Opinion
Nos. 1795, 1794.
March 9, 1933.
Miller, Canfield, Paddock Stone, of Detroit, Mich., and Stanley Gidley, of Buffalo, N.Y. (Ray M. Stanley, of Buffalo, N Y, of counsel), for libelant.
George E. Brand, of Detroit, Mich., and Thomas C. Burke and Charles S. Desmond, both of Buffalo, N.Y., for claimant.
These actions were brought to foreclose in admiralty two preferred mortgages, executed and delivered by the Barlum Steamship Company, covering the steamers Thomas Barlum and John J. Barlum under the provisions of the Ship Mortgage Act § 30 D et seq. (chapter 25, title 46, § 922 and succeeding sections, of the United States Code Annotated). Each of the mortgages is for $200,000.
The two actions are identical except for the names of the vessels and the disposition of the amounts involved. Upon the filing of the libels, the mortgagor appeared as claimant and filed exceptions in each case. The exceptions questioned the jurisdiction of the United States District Court upon the ground that Congress had no power under the Constitution to increase and extend the admiralty and maritime jurisdiction of the federal courts, by bringing within such jurisdiction things nonmaritime, to wit, mortgages on ships. This court overruled those exceptions and held the Ship Mortgage Act providing for foreclosure of preferred mortgages on ships to be constitutional. Detroit Trust Company v. Barlum S.S. Co. (D.C.) 56 F.2d 455. Thereafter the claimant answered in the actions setting up two separate defenses: First, that the proceeds of the loans, as security for which these mortgages were given, were used almost entirely for nonmaritime purposes, such as real estate loans, to the knowledge of libelant when the mortgages were given. Second, that the foreclosure provision of the Ship Mortgage Act is unconstitutional. Thereupon the libelant in turn excepted to the two defenses set up in the answer. This court, after a hearing, sustained libelant's exceptions to the second defense, in accordance with its opinion above cited holding the Ship Mortgage Act constitutional. Libelant's exceptions to the first defense were overruled and the cases went to trial on the question whether the fact allegations in the first defense, to wit, that the proceeds of the loans as security for which these mortgages were given were used almost entirely for nonmaritime purposes, raised a triable issue as to the actual character of these particular mortgages.
On the trial it was shown that a considerable part of the proceeds of each of the $200,000 mortgages was applied by the mortgagor, or by agreement between the mortgagor and the mortgagee, to nonmaritime purposes.

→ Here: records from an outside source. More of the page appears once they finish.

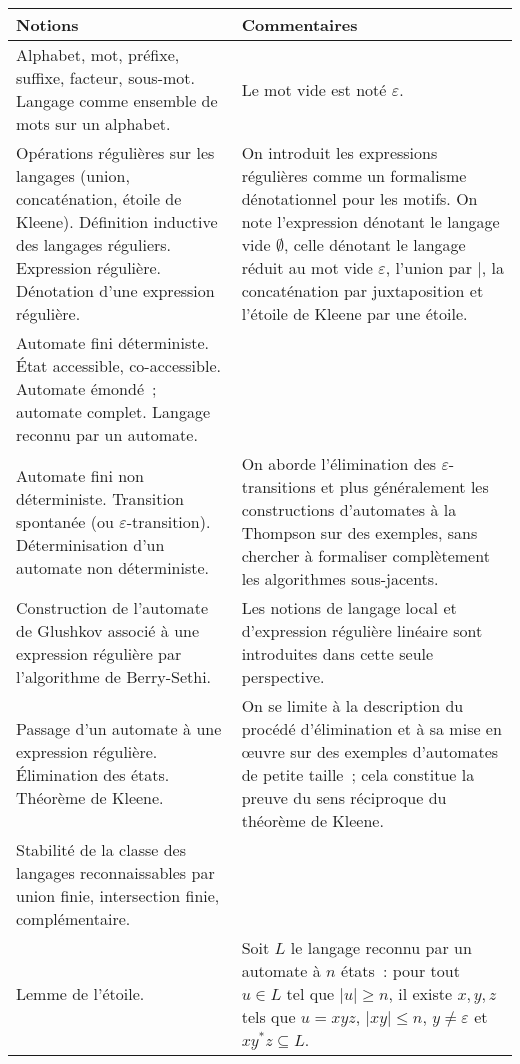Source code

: \noindent
\begin{longtable}{|p{\lnotion}|p{\comment}|}
    \hline
    \textbf{Notions} & \textbf{Commentaires} \\
    \hline\hline
    Alphabet, mot, préfixe, suffixe, facteur, sous-mot. Langage comme ensemble de mots sur un alphabet.
    &
    Le mot vide est noté $\varepsilon$.
    \\ \hline
    Opérations régulières sur les langages (union, concaténation, étoile de Kleene). Définition inductive des langages réguliers. Expression régulière. Dénotation d'une expression régulière.
    &
    On introduit les expressions régulières comme un formalisme dénotationnel pour les motifs. On note l'expression dénotant le langage vide $\emptyset$, celle dénotant le langage réduit au mot vide $\varepsilon$, l'union par $|$, la concaténation par juxtaposition et l'étoile de Kleene par une étoile. 
    \\
    \hline 
    Automate fini déterministe. \'Etat accessible, co-accessible. Automate émondé~; automate complet. Langage reconnu par un automate.
    &
 \\
    \hline
     Automate fini non déterministe. Transition spontanée (ou $\varepsilon$-transition). Déterminisation d'un automate non déterministe. & On aborde l'élimination des $\varepsilon$-transitions et plus généralement les constructions d'automates à la Thompson sur des exemples, sans chercher à formaliser complètement les algorithmes sous-jacents.
    \\
    \hline
    Construction de l'automate de Glushkov associé à une expression régulière par l'algorithme de Berry-Sethi.
    &
    Les notions de langage local et d'expression régulière linéaire sont introduites dans cette seule perspective.
    \\ \hline
    Passage d'un automate à une expression régulière. Élimination des états. Théorème de Kleene.
    & On se limite à la description du procédé d'élimination et à sa mise en œuvre sur des exemples d'automates de petite taille~; cela constitue la preuve du sens réciproque du théorème de Kleene.
    \\ \hline
    Stabilité de la classe des langages reconnaissables par union finie, intersection finie, complémentaire. & \\ \hline
    Lemme de l'étoile. & Soit $L$ le langage reconnu par un automate à $n$ états~: pour tout $u\in L$ tel que $|u|\geq n$, il existe $x,y,z$ tels que $u=xyz$, $|xy|\leq n$, $y\neq\varepsilon$ et $xy^*z \subseteq L$.
    \\ \hline
\end{longtable}
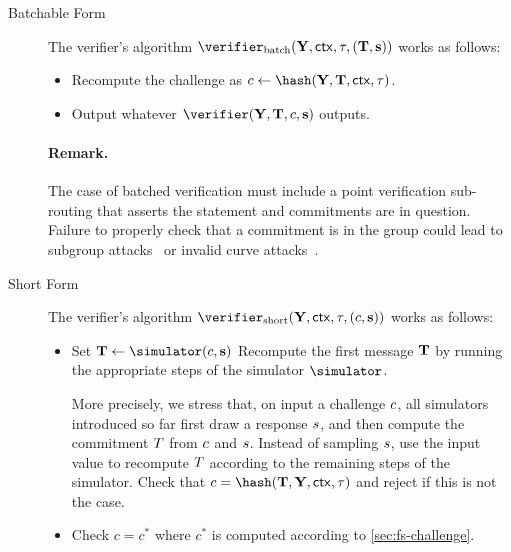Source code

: \documentclass[runningheads,11pt]{article}
\begin{document}
\begin{description}
  \item[Batchable Form]
      The verifier's algorithm $\batchverifier(\vec \statement, \ctx, \stag, (\vec \commitment,\vec s))$ works as follows:
      \begin{itemize}
        \item
          Recompute the challenge as $\challenge\gets\hash(\vec \statement, \vec \commitment, \ctx, \stag)$.
        \item
          Output whatever $\verifier(\vec \statement,\vec \commitment,\challenge,\vec \response)$ outputs.
      \end{itemize}
      \paragraph{Remark.}
The case of batched verification must include a point verification sub-routing that asserts the statement and commitments are in question. Failure to properly check that a commitment is in the group could lead to subgroup attacks~\cite{EC:VanWie96,C:LimLee97} or invalid curve attacks~\cite{C:BieMeyMul00,RSA:BBPV12}.
  \item[Short Form]
      The verifier's algorithm $\shortverifier(\vec \statement, \ctx, \stag, (\challenge, \vec \response))$ works as follows:
      \begin{itemize}
        \item Set $\vec \commitment \gets \simulator(\challenge, \vec \response)$
         Recompute the first message $\mathbf {T}$ by running the appropriate steps of the simulator $\simulator$.

    More precisely, we stress that, on input a challenge $c$, all simulators introduced so far first draw a response $s$, and then compute the commitment $T$ from $c$ and $s$.
       Instead of sampling $s$, use the input value to recompute $T$ according to the remaining steps of the simulator.
        Check that $\challenge=\hash(\vec \commitment, \vec \statement, \ctx, \tau)$ and reject if this is not the case.
        \item Check $c = c^*$ where $c^*$ is computed according to \cref{sec:fs-challenge}.
      \end{itemize}
\end{description}
\end{document}

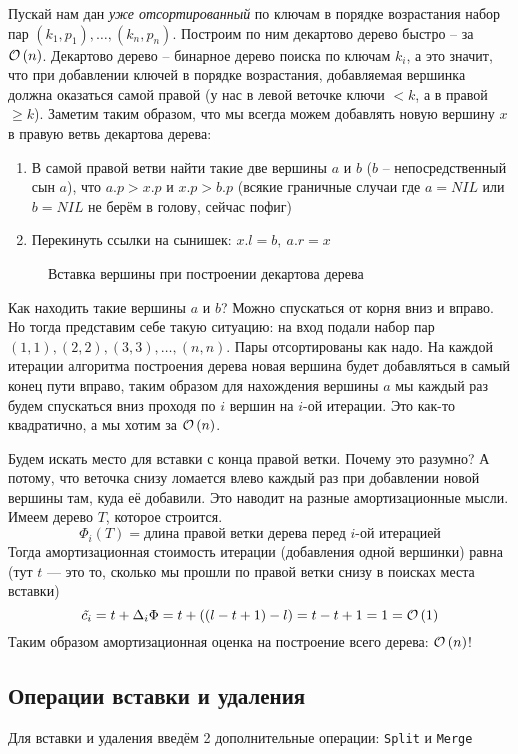 Пускай нам дан \emph{уже отсортированный} по ключам в порядке возрастания набор пар $(k_1, p_1), \ldots, (k_n, p_n)$. 
Построим по ним декартово дерево быстро -- за $\mathcal{O}\left(n\right)$. Декартово дерево -- бинарное дерево поиска по ключам $k_i$, а это значит, что при добавлении ключей в порядке возрастания, добавляемая вершинка должна оказаться самой правой (у нас в левой веточке ключи $< k$, а в правой $\geq k$). Заметим таким образом, что мы всегда можем добавлять новую вершину $x$ в правую ветвь декартова дерева:

\begin{enumerate}[label=\arabic*.]
\item В самой правой ветви найти такие две вершины $a$ и $b$ ($b$ -- непосредственный сын $a$), что $a.p > x.p$ и $x.p > b.p$ (всякие граничные случаи где $a = NIL$ или $b = NIL$ не берём в голову, сейчас пофиг)
\item Перекинуть ссылки на сынишек: $x.l = b,\ a.r = x$
\end{enumerate}

\begin{figure}[ht!]
\centering
\def\svgwidth{1.5in}

\caption{Вставка вершины при построении декартова дерева}
\end{figure}

Как находить такие вершины $a$ и $b$? Можно спускаться от корня вниз и вправо. Но тогда представим себе такую ситуацию: на вход подали набор пар $(1, 1), (2, 2), (3, 3), \ldots, (n, n)$. Пары отсортированы как надо. На каждой итерации алгоритма построения дерева новая вершина будет добавляться в самый конец пути вправо, таким образом для нахождения вершины $a$ мы каждый раз будем спускаться вниз проходя по $i$ вершин на $i$-ой итерации. Это как-то квадратично, а мы хотим за $\mathcal{O}\left(n\right)$.

Будем искать место для вставки с конца правой ветки. Почему это разумно? А потому, что веточка снизу ломается влево каждый раз при добавлении новой вершины там, куда её добавили. Это наводит на разные амортизационные мысли. Имеем дерево $T$, которое строится.
\[
	\Phi_i(T) = \text{длина правой ветки дерева перед $i$-ой итерацией}
\]
Тогда амортизационная стоимость итерации (добавления одной вершинки) равна (тут $t$ --- это то, сколько мы прошли по правой ветки снизу в поисках места вставки)
\[
	\tilde{c_i} = t + \Delta_i \Phi = t + ((l - t + 1) - l) = t - t + 1 = 1 = \mathcal{O}\left(1\right)
\]
Таким образом амортизационная оценка на построение всего дерева: $\mathcal{O}\left(n\right)$!
\subsection{Операции вставки и удаления}
Для вставки и удаления введём 2 дополнительные операции: \texttt{Split} и \texttt{Merge}

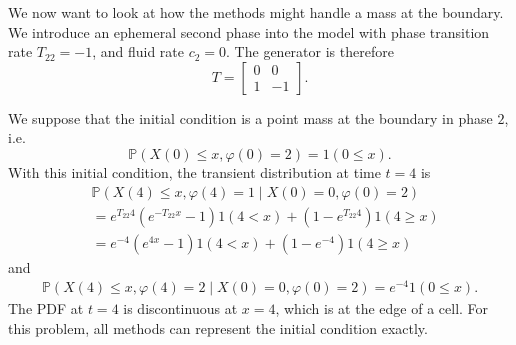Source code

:\begin{example}\label{ex: wave 1}
	We now want to look at how the methods might handle a mass at the boundary. We introduce an ephemeral second phase into the model with phase transition rate \(T_{22}=-1\), and fluid rate \(c_2=0\). The generator is therefore 
	\[T=\left[\begin{array}{cc} 0 & 0 \\ 1 & -1 \end{array}\right].\]

	We suppose that the initial condition is a point mass at the boundary in phase \(2\), i.e. \[\mathbb P(X(0)\leq x, \varphi(0)=2)=1(0\leq x).\] 
	With this initial condition, the transient distribution at time \(t=4\) is 
	\begin{align}
		&\mathbb P(X(4)\leq x,\varphi(4)=1 \mid X(0)=0,\varphi(0)=2) \nonumber 
		\\&= e^{T_{22}4}\left(e^{-T_{22}x}-1\right)1(4< x) + (1-e^{T_{22}4})1(4\geq x) \nonumber
		\\&= e^{-4}\left(e^{4x}-1\right)1(4< x) + (1-e^{-4})1(4\geq x) \label{eqn: asjda}
	\end{align}
	and 
	\begin{align}
		\mathbb P(X(4)\leq x,\varphi(4)=2 \mid X(0)=0,\varphi(0)=2) = e^{-4}1(0\leq x).
	\end{align}
	The PDF at \(t=4\) is discontinuous at \(x=4\), which is at the edge of a cell. For this problem, all methods can represent the initial condition exactly. 


\end{example}
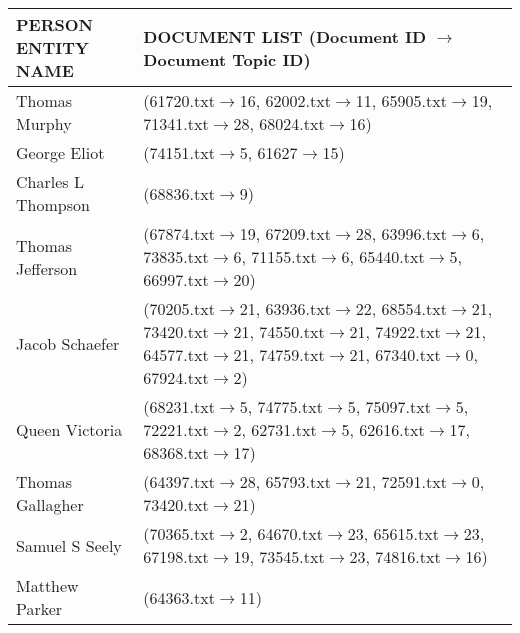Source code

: \begin{table*}

  \begin{minipage}[b]{\linewidth}
  \begin{center}
 \begin{tabular}{|p{2.5cm}|p{13cm}|}
  \hline
    PERSON ENTITY NAME & DOCUMENT LIST (Document ID $\rightarrow$  Document Topic ID)\\ \hline
    Thomas Murphy        & (61720.txt$\rightarrow$16, 62002.txt$\rightarrow$11, 65905.txt$\rightarrow$19, 71341.txt$\rightarrow$28, 68024.txt$\rightarrow$16)                        \\ \hline
    George Eliot       & (74151.txt$\rightarrow$5, 61627$\rightarrow$15)                                                                                      \\ \hline
    Charles L Thompson        & (68836.txt$\rightarrow$9)                                                                         \\ \hline
    Thomas Jefferson       & (67874.txt$\rightarrow$19, 67209.txt$\rightarrow$28, 63996.txt$\rightarrow$6, 73835.txt$\rightarrow$6, 71155.txt$\rightarrow$6, 65440.txt$\rightarrow$5, 66997.txt$\rightarrow$20)                   \\ \hline
    Jacob Schaefer        & (70205.txt$\rightarrow$21, 63936.txt$\rightarrow$22, 68554.txt$\rightarrow$21, 73420.txt$\rightarrow$21, 74550.txt$\rightarrow$21, 74922.txt$\rightarrow$21, 64577.txt$\rightarrow$21, 74759.txt$\rightarrow$21, 67340.txt$\rightarrow$0, 67924.txt$\rightarrow$2)                   \\ \hline
    Queen Victoria       & (68231.txt$\rightarrow$5, 74775.txt$\rightarrow$5, 75097.txt$\rightarrow$5, 72221.txt$\rightarrow$2, 62731.txt$\rightarrow$5, 62616.txt$\rightarrow$17, 68368.txt$\rightarrow$17)                                      \\ \hline
    Thomas Gallagher        & (64397.txt$\rightarrow$28, 65793.txt$\rightarrow$21, 72591.txt$\rightarrow$0, 73420.txt$\rightarrow$21) \\ \hline
    Samuel S Seely     & (70365.txt$\rightarrow$2, 64670.txt$\rightarrow$23, 65615.txt$\rightarrow$23, 67198.txt$\rightarrow$19, 73545.txt$\rightarrow$23, 74816.txt$\rightarrow$16)                                                                 \\ \hline
    Matthew Parker      & (64363.txt$\rightarrow$11)                                                   \\ \hline

\end{tabular}
\end{center}
\end{minipage}
\end{table*}
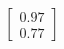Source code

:\documentclass[preview]{standalone}
\begin{document}
\begin{align*}
\begin{bmatrix} 0.97 \\ 0.77 \end{bmatrix}
\end{align*}
\end{document}
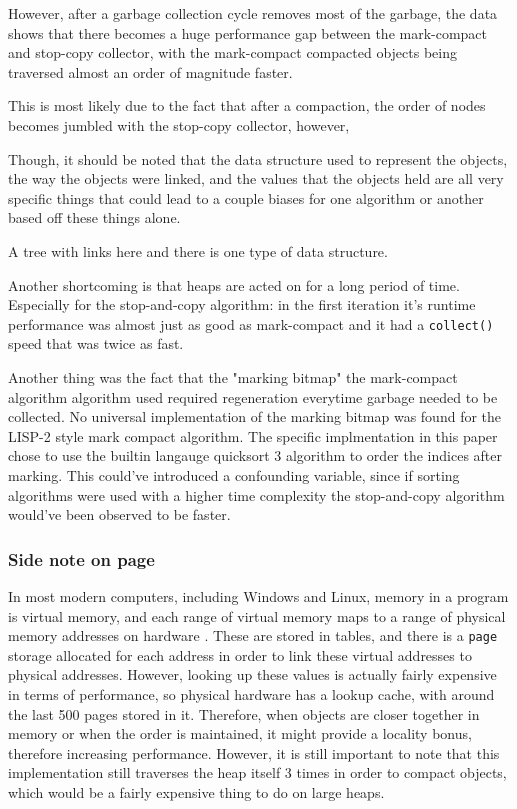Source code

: \documentclass[index]{subfiles}
\begin{document}
However, after a garbage collection cycle removes most of the garbage, the data shows that there becomes a huge performance gap between the mark-compact and stop-copy collector, with the mark-compact compacted objects being traversed almost an order of magnitude faster. 

This is most likely due to the fact that after a compaction, the order of nodes becomes jumbled with the stop-copy collector, however, 


Though, it should be noted that the data structure used to represent the objects, the way the objects were linked, and the values that the objects held are all very specific things that could lead to a couple biases for one algorithm or another based off these things alone.

A tree with links here and there is one type of data structure.

Another shortcoming is that heaps are acted on for a long period of time. Especially for the stop-and-copy algorithm: in the first iteration it's runtime performance was almost just as good as mark-compact and it had a \verb+collect()+ speed that was twice as fast.

Another thing was the fact that the "marking bitmap" the mark-compact algorithm algorithm used required regeneration everytime garbage needed to be collected. No universal implementation of the marking bitmap was found for the LISP-2 style mark compact algorithm. The specific implmentation in this paper chose to use the builtin langauge quicksort 3 algorithm to order the indices after marking. This could've introduced a confounding variable, since if sorting algorithms were used with a higher time complexity the stop-and-copy algorithm would've been observed to be faster.

\subsubsection{Side note on page}

In most modern computers, including Windows and Linux, memory in a program is virtual memory, and each range of virtual memory maps to a range of physical memory addresses on hardware \cite{code_project}. These are stored in tables, and there is a \verb+page+ storage allocated for each address in order to link these virtual addresses to physical addresses. However, looking up these values is actually fairly expensive in terms of performance, so physical hardware has a lookup cache, with around the last 500 pages stored in it. Therefore, when objects are closer together in memory or when the order is maintained, it might provide a locality bonus, therefore increasing performance. However, it is still important to note that this implementation still traverses the heap itself 3 times in order to compact objects, which would be a fairly expensive thing to do on large heaps.
\end{document}
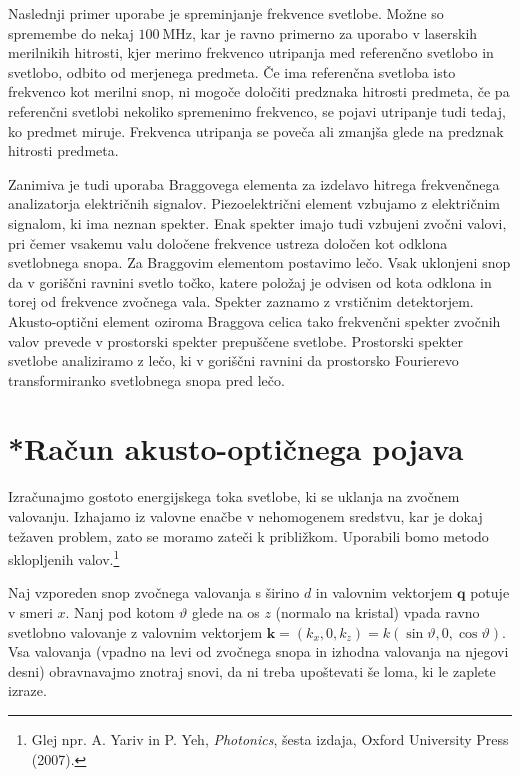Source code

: Naslednji primer uporabe je spreminjanje frekvence svetlobe. Možne so spremembe
do nekaj $100~\si{\mega\hertz}$, kar je ravno primerno za uporabo v laserskih merilnikih
hitrosti, kjer merimo frekvenco utripanja med referenčno svetlobo in svetlobo, odbito od
merjenega predmeta. Če ima referenčna svetloba
isto frekvenco kot merilni snop, ni mogoče določiti predznaka hitrosti
predmeta, če pa referenčni svetlobi nekoliko spremenimo frekvenco,
se pojavi utripanje tudi tedaj, ko predmet miruje. Frekvenca utripanja
se poveča ali zmanjša glede na predznak hitrosti predmeta.

Zanimiva je tudi uporaba Braggovega elementa za izdelavo
hitrega frekvenčnega analizatorja električnih signalov.  
Piezoelektrični element vzbujamo z električnim signalom,
ki ima neznan spekter. Enak spekter imajo tudi vzbujeni zvočni valovi, 
pri čemer vsakemu valu določene frekvence ustreza določen kot odklona svetlobnega
snopa. Za Braggovim elementom postavimo lečo. Vsak uklonjeni
snop da v goriščni ravnini svetlo točko, katere položaj je odvisen
od kota odklona in torej od frekvence zvočnega vala. Spekter zaznamo
z vrstičnim detektorjem. Akusto-optični element oziroma Braggova celica 
tako frekvenčni spekter zvočnih valov prevede v prostorski
spekter prepuščene svetlobe. Prostorski spekter svetlobe
analiziramo z lečo, ki v goriščni ravnini da prostorsko
Fourierevo transformiranko svetlobnega snopa pred lečo.

\section{*Račun akusto-optičnega pojava}
Izračunajmo gostoto energijskega toka svetlobe, ki se uklanja na zvočnem valovanju. Izhajamo 
iz valovne enačbe v nehomogenem sredstvu, kar je dokaj težaven problem, zato 
se moramo zateči k približkom. Uporabili bomo metodo sklopljenih 
valov.\footnote{Glej npr. A. Yariv in 
P. Yeh, {\it Photonics}, šesta izdaja, Oxford University Press (2007).}

Naj vzporeden snop zvočnega valovanja s širino $d$ in valovnim vektorjem $\mathbf{q}$ 
potuje v smeri $x$.
Nanj pod kotom $\vartheta$ glede na os $z$ (normalo na kristal) 
vpada ravno svetlobno valovanje z valovnim vektorjem 
$\mathbf{k}=(k_{x},0,k_{z})= k(\sin\vartheta,0,\cos\vartheta)$.
Vsa valovanja (vpadno na levi od zvočnega snopa in izhodna valovanja na njegovi desni)
obravnavajmo znotraj snovi, da ni treba upoštevati še loma, ki
le zaplete izraze. 


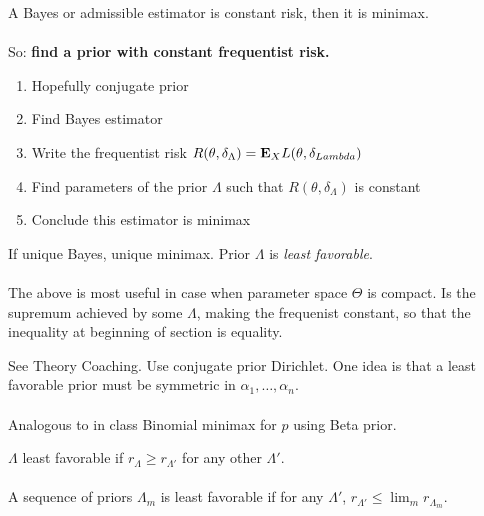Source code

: \documentclass{article}
\begin{document}
\begin{recipe}
	A Bayes or admissible estimator is constant risk, then it is minimax. \\\\
	
	So: \textbf{find a prior with constant frequentist risk. }
	\begin{enumerate}
		\item Hopefully conjugate prior
		\item Find Bayes estimator 
		\item Write the frequentist risk $R(\theta,\delta_{\Lambda}) = \mathbf{E}_X L(\theta, \delta_{Lambda})$
		\item Find parameters of the prior $\Lambda$ such that $R(\theta,\delta_\Lambda)$ is constant
		\item Conclude this estimator is minimax
	\end{enumerate}
	If unique Bayes, unique minimax. Prior $\Lambda$ is \textit{least favorable}.\\ \\ 
	
	The above is most useful in case when parameter space $\Theta$ is compact. Is the supremum achieved by some $\Lambda$, making the frequenist constant, so that the inequality at beginning of section is equality. 
\end{recipe}

\begin{example}
See Theory Coaching. Use conjugate prior Dirichlet. One idea is that a least favorable prior must be symmetric in $\alpha_1,\ldots, \alpha_n$. \\ \\ 

Analogous to in class Binomial minimax for $p$ using Beta prior. 
\end{example}

\begin{definition}
$\Lambda$ least favorable if $r_\Lambda \geq r_{\Lambda'}$ for any other $\Lambda'$. \\\\
A sequence of priors $\Lambda_m$ is least favorable if for any $\Lambda'$, $r_{\Lambda'} \leq \lim_m r_{\Lambda_m}$.
\end{definition}
\end{document}

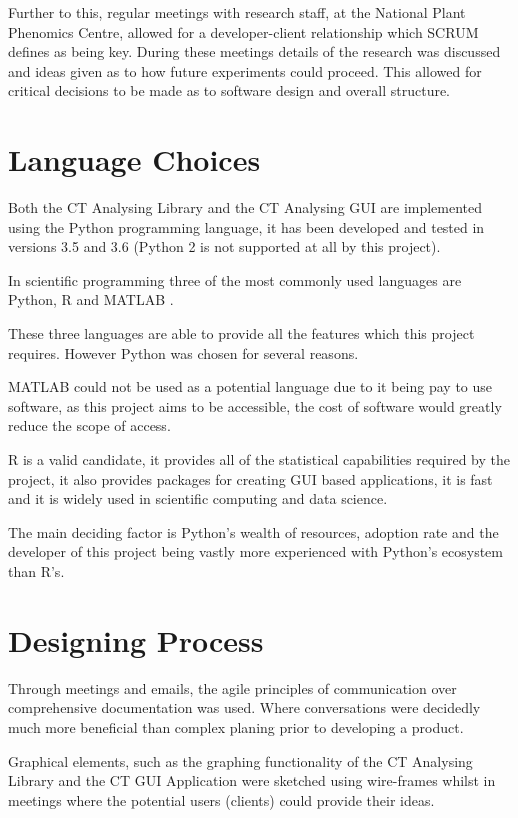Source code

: \documentclass[11pt]{report}
\begin{document}
Further to this, regular meetings with research staff, at the National Plant Phenomics Centre,  allowed for a developer-client relationship which SCRUM defines as being key. During these meetings details of the research was discussed and ideas given as to how future experiments could proceed. This allowed for critical decisions to be made as to software design and overall structure.
\section{Language Choices}
\label{sec:org06dbf74}
Both the CT Analysing Library and the CT Analysing GUI are implemented using the Python programming language, it has been developed and tested in versions 3.5 and 3.6 (Python 2 is not supported at all by this project).

In scientific programming three of the most commonly used languages are Python, R and MATLAB \cite{Ozgur2016}.

These three languages are able to provide all the features which this project requires. However Python was chosen for several reasons.

MATLAB could not be used as a potential language due to it being pay to use software, as this project aims to be accessible, the cost of software would greatly reduce the scope of access.

R is a valid candidate, it provides all of the statistical capabilities required by the project, it also provides packages for creating GUI based applications, it is fast and it is widely used in scientific computing and data science.

The main deciding factor is Python's wealth of resources, adoption rate and the developer of this project being vastly more experienced with Python's ecosystem than R's.

\section{Designing Process}
\label{sec:org0b49482}
Through meetings and emails, the agile principles of communication over comprehensive documentation was used. Where conversations were decidedly much more beneficial than complex planing prior to developing a product.

Graphical elements, such as the graphing functionality of the CT Analysing Library and the CT GUI Application were sketched using wire-frames whilst in meetings where the potential users (clients) could provide their ideas.
\end{document}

Proctors for the claimant in their brief argue ably against the constitutionality of the foreclosure provisions of the Ship Mortgage Act. I have determined that question in favor of its constitutionality (Detroit Trust Company v. Barlum S.S. Co., supra) and will not further discuss it here. The question now is whether in the case of a mortgage, the proceeds of which were in large part or were intended to be in large part devoted to a nonmaritime purpose, such mortgage was a contract that could be taken cognizance of by the admiralty court in proceedings for foreclosure under the provisions of the Ship Mortgage Act.
The Ship Mortgage Act of 1920 provides for preferred mortgages on shipping and for their enforcement. In the cases cited in which the constitutionality of the act was upheld, the Oconee (D.C.) 280 F. 927, The Nanking (D.C.) 292 F. 642, The Lincoln Land (D.C.) 295 F. 358, in two of them the mortgages were purchase-money mortgages and in the other the proceeds of the mortgage were used for reconditioning the ship. It does not appear in any of the cases that the purpose for which the money was obtained or the use to which it was put influenced the decision. The Ship Mortgage Act providing for the preferred status of mortgages on vessels says nothing about the use to which the proceeds of the loan was to be put. The broad purpose of the act which was to permit of adequate financing of shipping did not and could not limit the application of the proceeds of a loan to a particular use. It might well be that money obtained from a preferred ship mortgage would be used by the individual or company obtaining it in fitting out its fleet by expending it for a number of purposes other than maritime. I think it would nullify the Ship Mortgage Act, which I have found to be constitutional, to hold that because some part of the money obtained on a ship mortgage was used for a purpose not distinctly maritime that the entire mortgage did not come within the provisions of the act.
There is no question raised here of the validity of these mortgages. The only question is the right of the libelant to enforce these mortgages in a court of admiralty. Each of these mortgages, properly executed and validated by compliance with the provisions of the statute, became a lien upon the mortgaged vessel. The action to foreclose the lien may be brought by the provisions of section 30K of the act (chapter 25, § 951, 46 USCA) by suit in rem in admiralty. Assuming the constitutionality of this act, we have the admiralty court exercising jurisdiction over the ship itself which duly launched and in the waters of the United States is certainly a maritime thing.
My conclusion is that the libels in both cases are sustained.
A decree may be submitted upon notice.